Auch besäße die Behörde zum gegenwärtigen
Zeitpunkt »keine greifbaren Hinweise« auf andere verübte oder geplante
Anschläge auf jüdische Menschen oder Einrichtungen, die der
terroristischen Vereinigung »NSU« zugerechnet werden könnten. Aber, so
betont der Behördensprecher: »Wir stehen noch sehr, sehr am Anfang der
Ermittlungen.« Zu den ungeklärten Verbrechen, die jetzt von den
Landeskriminalämtern neu überprüft werden, gehören die beiden im
September und Dezember 1998 verübten Sprengstoffanschläge auf das Grab
von Heinz Galinski in Berlin, auf die Wehrmachtsausstellung im März
1999 in Saarbrücken sowie auf den jüdischen Friedhof in
Berlin-Charlottenburg im März 2002. Vieles liegt noch im Dunkeln.
TRIO Der 38-jährige Uwe
Mundlos und der 34 Jahre alte Uwe Böhnhardt waren Anfang November nach
einem Banküberfall im thüringischen Eisenach tot in einem Wohnmobil
aufgefunden worden. Beate Zschöpe stellte sich am Dienstag vergangener
Woche der Polizei. Der Ermittlungsrichter des Bundesgerichtshofs hat
gegen die 36-Jährige Haftbefehl wegen des dringenden Verdachts der
Gründung und Mitgliedschaft in einer terroristischen Vereinigung sowie
der besonders schweren Brandstiftung erlassen.
Bevor
sie vor fast 14 Jahren in den Untergrund verschwanden, bewegten sich
Mundlos, Böhnhardt und Zschöpe in der militanten Neonaziszene: in den
Reihen der »Kameradschaft Jena« und des »Thüringer Heimatschutzes«
(THS). An dessen Spitze stand mit Tino Brandt ein V-Mann des
Landesamtes für Verfassungsschutz in Thüringen. Auch nach dessen
Abtauchen traf sich Brandt nachweislich mehrfach mit dem Terror-Trio.

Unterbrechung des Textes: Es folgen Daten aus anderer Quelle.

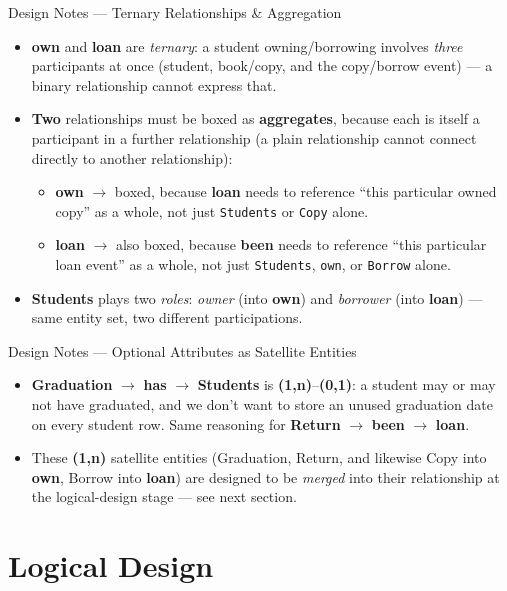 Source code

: \documentclass{beamer}
\begin{document}
\begin{frame}{Design Notes --- Ternary Relationships \& Aggregation}
\small
\begin{itemize}
  \item \textbf{own} and \textbf{loan} are \emph{ternary}: a student owning/borrowing involves \emph{three} participants at once (student, book/copy, and the copy/borrow event) --- a binary relationship cannot express that.
  \item \textbf{Two} relationships must be boxed as \textbf{aggregates}, because each is itself a participant in a further relationship (a plain relationship cannot connect directly to another relationship):
  \begin{itemize}
    \item \textbf{own} $\to$ boxed, because \textbf{loan} needs to reference ``this particular owned copy'' as a whole, not just \texttt{Students} or \texttt{Copy} alone.
    \item \textbf{loan} $\to$ also boxed, because \textbf{been} needs to reference ``this particular loan event'' as a whole, not just \texttt{Students}, \texttt{own}, or \texttt{Borrow} alone.
  \end{itemize}
  \item \textbf{Students} plays two \emph{roles}: \emph{owner} (into \textbf{own}) and \emph{borrower} (into \textbf{loan}) --- same entity set, two different participations.
\end{itemize}
\end{frame}

\begin{frame}{Design Notes --- Optional Attributes as Satellite Entities}
\small
\begin{itemize}
  \item \textbf{Graduation} $\to$ \textbf{has} $\to$ \textbf{Students} is \textbf{(1,n)}--\textbf{(0,1)}: a student may or may not have graduated, and we don't want to store an unused graduation date on every student row. Same reasoning for \textbf{Return} $\to$ \textbf{been} $\to$ \textbf{loan}.
  \item These \textbf{(1,n)} satellite entities (Graduation, Return, and likewise Copy into \textbf{own}, Borrow into \textbf{loan}) are designed to be \emph{merged} into their relationship at the logical-design stage --- see next section.
\end{itemize}
\end{frame}

\section{Logical Design}
\end{document}
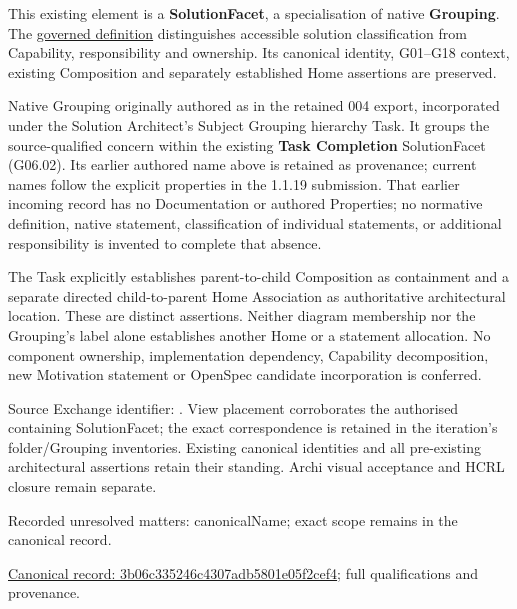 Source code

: This existing element is a \textbf{SolutionFacet}, a specialisation of native
\textbf{Grouping}. The \href{\detokenize{../../../../../../../governance/continuum-representation.md#solutionfacet-classification--1119-candidate}}{governed definition}
distinguishes accessible solution classification from Capability, responsibility
and ownership. Its canonical identity, G01–G18 context, existing Composition
and separately established Home assertions are preserved.



Native Grouping originally authored as \texttt{} in the retained 004 export,
incorporated under the Solution Architect's Subject Grouping hierarchy Task.
It groups the source-qualified \texttt{} concern within
the existing \textbf{Task Completion} SolutionFacet (G06.02). Its earlier authored name above is retained as provenance; current names
follow the explicit properties in the 1.1.19 submission.
That earlier incoming record has no Documentation or authored Properties; no normative
definition, native statement, classification of individual statements, or
additional responsibility is invented to complete that absence.



The Task explicitly establishes parent-to-child Composition as containment and
a separate directed child-to-parent Home Association as authoritative architectural
location. These are distinct assertions. Neither diagram membership nor the
Grouping's label alone establishes another Home or a statement allocation.
No component ownership, implementation dependency, Capability decomposition,
new Motivation statement or OpenSpec candidate incorporation is conferred.



Source Exchange identifier: \texttt{}. View placement corroborates
the authorised containing SolutionFacet; the exact correspondence is retained in the
iteration's folder/Grouping inventories. Existing canonical identities and all
pre-existing architectural assertions retain their standing. Archi visual
acceptance and HCRL closure remain separate.


{\small Recorded unresolved matters: canonicalName; exact scope remains in the canonical record.}\par
{\footnotesize \href{../../../../../../../continuum/grouping/3b06c335246c4307adb5801e05f2cef4.md}{Canonical record: 3b06c335246c4307adb5801e05f2cef4}; full qualifications and provenance.}\par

Die Rolle des Verfassungsschutzes ist eine der großen Fragen, die noch
aufzuklären ist.
Der Professorensohn Mundlos, ein glühender
Bewunderer des Hitler-Stellvertreters Rudolf Heß, galt als der
»Intellektuelle« des Trios, während Zschöpe von Szenekundigen als
»Mitläuferin« beschrieben wird. Der Hilfsarbeiter Böhnhardt sei
schlicht gestrickt und ein Waffennarr gewesen. Seine erste
»öffentlichkeitswirksame« Aktion startete er im April 1996: Auf einer
Autobahnbrücke in Jena platzierte er einen Puppentorso, bekleidet mit
einem Sweatshirt mit gelben Judenstern. Umgehängt hatte Böhnhardt der
Puppe ein Schild mit der Aufschrift: »Vorsicht Bombe!« Unter anderem
wegen dieser Tat wurde er im Oktober 1997 zu einer Jugendstrafe von
zwei Jahren und drei Monaten verurteilt. Er und seine
Gesinnungsgenossen sollen auch hinter Briefbombenattrappen mit
Hakenkreuzen stehen, die Anfang 1997 bei der »Thüringische
Landeszeitung« sowie der Stadtverwaltung und der Polizeidirektion in
Jena auftauchten.
Im Herbst 1997 folgte die nächste Stufe der
Eskalation: Zwei rote Koffer, die mit einem Hakenkreuz auf weißem
Grund bemalt waren, wurden vor dem Theaterhaus und der Gedenkstätte
für den antifaschistischen Widerstand auf dem Nordfriedhof von Jena
gefunden. In dem einen Koffer befand sich eine glücklicherweise nicht
zündfähige Bombe mit zehn Gramm TNT, im anderen ein mit Benzin
gefüllter Kanister. Doch dann verlor sich die Spur: Obwohl die Polizei
Böhnhardt bereits observierte, verschwanden er, Mundlos und Zschöpe
Anfang 1998 für über ein Jahrzehnt von der Bildfläche. Welche Kontakte
und Unterstützer sie in ihrem Leben in der Illegalität hatten, bleibt
ebenfalls eine spannende Frage.
Bislang haben die
Ermittlungsbehörden nur einen mutmaßlichen Helfer ausfindig gemacht:
Wegen »des dringenden Verdachts der Unterstützung einer
terroristischen Vereinigung« wurde am Montag Haftbefehl gegen den
ebenfalls aus Jena stammenden und inzwischen in Niedersachsen lebenden
37-jährigen Holger G. erlassen.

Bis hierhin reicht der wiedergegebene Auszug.